The U.S. Navy is launching a search for enhanced protection measures for its ballistic missile submarines (SSBNs) and the shore installations that sustain them, according to Defense News. The service is responding to growing concerns that these strategic assets could be vulnerable to attacks from drones and anti-tank rockets, a significant departure from traditional anti-submarine warfare threats.

This effort reflects a shift in force protection priorities as peer and near-peer adversaries develop inexpensive, proliferated attack systems that could threaten the Navy's most survivable nuclear deterrent leg. The ability of small uncrewed aerial systems or precision-guided rockets to strike SSBNs in port or while transiting constrained waters represents a new vulnerability in the nuclear triad's sea-based component.

Industry partners and allied navies will be watching the Navy's requirements closely, as any successful protection system could set a new standard for strategic asset defense. While no specific adversary threats have been cited, the concern aligns with observed Russian and Chinese investments in drone swarms and loitering munitions designed to saturate naval defenses.

The service has not disclosed a specific budget or timeline for these new protection measures.
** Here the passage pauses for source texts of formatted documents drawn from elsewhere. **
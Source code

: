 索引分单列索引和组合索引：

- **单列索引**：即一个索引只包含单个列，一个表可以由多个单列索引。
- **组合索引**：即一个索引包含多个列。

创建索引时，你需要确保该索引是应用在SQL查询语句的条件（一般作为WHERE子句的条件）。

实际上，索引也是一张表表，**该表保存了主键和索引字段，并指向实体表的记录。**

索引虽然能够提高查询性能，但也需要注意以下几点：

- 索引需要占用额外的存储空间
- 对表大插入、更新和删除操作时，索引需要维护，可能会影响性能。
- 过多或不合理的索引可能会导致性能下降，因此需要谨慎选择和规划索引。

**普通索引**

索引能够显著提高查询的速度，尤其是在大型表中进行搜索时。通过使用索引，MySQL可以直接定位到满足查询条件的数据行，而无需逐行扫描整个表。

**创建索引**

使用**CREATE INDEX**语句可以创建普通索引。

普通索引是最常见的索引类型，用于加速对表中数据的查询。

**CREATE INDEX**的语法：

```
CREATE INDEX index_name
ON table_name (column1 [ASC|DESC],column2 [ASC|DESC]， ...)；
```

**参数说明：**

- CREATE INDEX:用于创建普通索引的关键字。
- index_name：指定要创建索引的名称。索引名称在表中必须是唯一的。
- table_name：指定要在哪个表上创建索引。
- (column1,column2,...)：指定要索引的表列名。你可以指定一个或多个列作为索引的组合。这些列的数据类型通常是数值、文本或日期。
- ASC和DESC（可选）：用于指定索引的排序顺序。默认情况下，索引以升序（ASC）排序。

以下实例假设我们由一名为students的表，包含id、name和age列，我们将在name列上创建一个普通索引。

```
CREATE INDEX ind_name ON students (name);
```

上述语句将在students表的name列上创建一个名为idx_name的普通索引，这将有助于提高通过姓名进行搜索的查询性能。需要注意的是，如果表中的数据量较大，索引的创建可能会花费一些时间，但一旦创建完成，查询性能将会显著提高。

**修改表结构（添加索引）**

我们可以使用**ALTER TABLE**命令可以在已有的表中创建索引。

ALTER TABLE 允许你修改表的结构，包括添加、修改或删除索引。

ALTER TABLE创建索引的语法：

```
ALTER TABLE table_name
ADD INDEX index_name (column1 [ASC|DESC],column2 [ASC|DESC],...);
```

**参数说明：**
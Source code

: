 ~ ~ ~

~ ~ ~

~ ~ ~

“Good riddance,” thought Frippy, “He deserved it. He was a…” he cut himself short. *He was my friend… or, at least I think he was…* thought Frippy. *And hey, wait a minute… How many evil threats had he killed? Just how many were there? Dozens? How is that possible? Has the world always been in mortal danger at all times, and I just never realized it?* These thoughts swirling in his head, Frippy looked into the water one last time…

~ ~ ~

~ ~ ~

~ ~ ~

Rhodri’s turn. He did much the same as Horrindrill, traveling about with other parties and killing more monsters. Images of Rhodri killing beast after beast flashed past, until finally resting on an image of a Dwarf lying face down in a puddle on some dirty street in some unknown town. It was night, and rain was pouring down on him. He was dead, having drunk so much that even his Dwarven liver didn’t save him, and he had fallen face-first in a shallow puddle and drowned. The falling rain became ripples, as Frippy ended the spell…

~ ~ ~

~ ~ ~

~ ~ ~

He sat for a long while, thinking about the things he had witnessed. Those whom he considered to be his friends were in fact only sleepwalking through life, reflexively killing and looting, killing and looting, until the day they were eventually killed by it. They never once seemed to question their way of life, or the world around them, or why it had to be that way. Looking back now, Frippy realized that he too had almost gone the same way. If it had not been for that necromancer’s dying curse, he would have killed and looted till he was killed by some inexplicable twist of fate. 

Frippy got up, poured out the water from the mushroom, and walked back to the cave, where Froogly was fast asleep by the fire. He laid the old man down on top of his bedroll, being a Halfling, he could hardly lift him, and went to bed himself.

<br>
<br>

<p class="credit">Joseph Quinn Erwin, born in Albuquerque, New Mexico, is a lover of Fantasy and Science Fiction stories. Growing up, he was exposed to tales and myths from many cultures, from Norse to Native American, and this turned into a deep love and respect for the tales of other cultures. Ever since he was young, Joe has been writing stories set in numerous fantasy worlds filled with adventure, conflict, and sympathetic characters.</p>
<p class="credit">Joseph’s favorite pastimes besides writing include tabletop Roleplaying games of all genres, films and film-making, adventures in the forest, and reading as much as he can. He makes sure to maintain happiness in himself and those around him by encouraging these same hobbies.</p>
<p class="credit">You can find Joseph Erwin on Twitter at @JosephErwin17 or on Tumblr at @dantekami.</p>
However, the initiative signals that even the most hardened strategic platforms are being re-evaluated in light of changing threat environments, with potential procurement costs likely to be significant given the need to protect multiple SSBNs and their dedicated support infrastructure.

Some analysts argue that the threat to SSBNs from drones and anti-tank rockets may be overstated, noting that submarines are already protected by layered base security and that their primary vulnerability remains undersea detection by enemy attack submarines. The Navy's search may therefore be as much about managing perceptions of vulnerability as addressing a proven operational gap.